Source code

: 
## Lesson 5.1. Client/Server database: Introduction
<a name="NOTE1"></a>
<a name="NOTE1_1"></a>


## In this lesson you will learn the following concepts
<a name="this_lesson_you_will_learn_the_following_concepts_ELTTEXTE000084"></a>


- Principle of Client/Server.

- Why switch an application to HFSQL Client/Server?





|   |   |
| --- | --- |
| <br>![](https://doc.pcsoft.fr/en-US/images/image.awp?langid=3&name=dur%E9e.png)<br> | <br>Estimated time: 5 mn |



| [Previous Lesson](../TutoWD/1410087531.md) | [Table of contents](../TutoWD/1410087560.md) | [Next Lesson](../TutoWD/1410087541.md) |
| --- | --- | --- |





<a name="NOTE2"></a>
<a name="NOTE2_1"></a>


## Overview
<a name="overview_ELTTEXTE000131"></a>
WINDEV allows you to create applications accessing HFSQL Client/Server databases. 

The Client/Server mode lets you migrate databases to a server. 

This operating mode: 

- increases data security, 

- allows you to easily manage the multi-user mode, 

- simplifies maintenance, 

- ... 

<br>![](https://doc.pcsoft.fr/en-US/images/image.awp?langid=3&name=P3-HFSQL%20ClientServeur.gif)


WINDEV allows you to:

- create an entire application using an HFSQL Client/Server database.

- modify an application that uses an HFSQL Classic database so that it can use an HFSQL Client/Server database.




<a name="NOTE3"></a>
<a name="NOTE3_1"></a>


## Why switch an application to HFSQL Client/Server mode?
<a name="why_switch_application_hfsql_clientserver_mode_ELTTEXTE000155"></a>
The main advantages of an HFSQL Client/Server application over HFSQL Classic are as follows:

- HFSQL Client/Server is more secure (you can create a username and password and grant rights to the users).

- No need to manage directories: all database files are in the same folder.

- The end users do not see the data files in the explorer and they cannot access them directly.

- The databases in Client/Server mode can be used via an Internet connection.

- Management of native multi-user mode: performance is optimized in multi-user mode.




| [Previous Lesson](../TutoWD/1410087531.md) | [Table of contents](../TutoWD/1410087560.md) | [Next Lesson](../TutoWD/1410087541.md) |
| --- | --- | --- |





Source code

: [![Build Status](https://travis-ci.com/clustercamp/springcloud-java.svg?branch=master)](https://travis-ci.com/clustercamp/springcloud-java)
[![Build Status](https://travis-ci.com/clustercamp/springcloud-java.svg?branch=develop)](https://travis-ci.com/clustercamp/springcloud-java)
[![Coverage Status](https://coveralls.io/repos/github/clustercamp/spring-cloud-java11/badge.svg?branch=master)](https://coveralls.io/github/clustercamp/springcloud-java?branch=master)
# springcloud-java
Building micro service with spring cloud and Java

......

## [ABOUT THIS EXERCISE]
Show each line of the material above where "allows" occurs.

## [EXERCISE ANSWER]
WINDEV allows you to create applications accessing HFSQL Client/Server databases. 
- allows you to easily manage the multi-user mode, 
WINDEV allows you to:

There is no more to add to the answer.